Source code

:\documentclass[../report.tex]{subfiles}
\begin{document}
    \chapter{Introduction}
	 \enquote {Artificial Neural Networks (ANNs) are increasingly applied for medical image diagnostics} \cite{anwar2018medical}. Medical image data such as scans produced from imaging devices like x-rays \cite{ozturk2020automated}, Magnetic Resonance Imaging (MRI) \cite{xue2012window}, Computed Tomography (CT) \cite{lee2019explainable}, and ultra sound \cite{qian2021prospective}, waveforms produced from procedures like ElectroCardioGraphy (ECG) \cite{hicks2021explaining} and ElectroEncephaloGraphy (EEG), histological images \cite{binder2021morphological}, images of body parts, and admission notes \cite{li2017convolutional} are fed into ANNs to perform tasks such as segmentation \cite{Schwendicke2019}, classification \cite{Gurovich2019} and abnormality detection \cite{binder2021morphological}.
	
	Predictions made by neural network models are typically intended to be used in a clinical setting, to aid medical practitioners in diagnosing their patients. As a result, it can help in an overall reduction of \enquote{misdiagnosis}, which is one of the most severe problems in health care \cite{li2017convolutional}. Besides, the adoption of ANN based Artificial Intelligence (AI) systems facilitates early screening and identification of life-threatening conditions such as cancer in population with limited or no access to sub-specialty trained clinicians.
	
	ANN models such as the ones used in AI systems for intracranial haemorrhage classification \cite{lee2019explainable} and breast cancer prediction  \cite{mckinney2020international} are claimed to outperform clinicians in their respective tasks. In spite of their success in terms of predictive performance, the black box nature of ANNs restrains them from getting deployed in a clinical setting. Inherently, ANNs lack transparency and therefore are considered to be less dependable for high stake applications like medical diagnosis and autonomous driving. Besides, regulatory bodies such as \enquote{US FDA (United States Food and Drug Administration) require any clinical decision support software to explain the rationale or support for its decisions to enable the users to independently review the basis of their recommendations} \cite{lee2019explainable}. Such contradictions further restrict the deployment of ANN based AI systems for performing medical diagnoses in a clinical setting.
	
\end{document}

::::::::

▶ **Description of the task**:
Using the entries above, give the number of lines that carry the string "setting", without anything else.

▶ **Written answer**:
2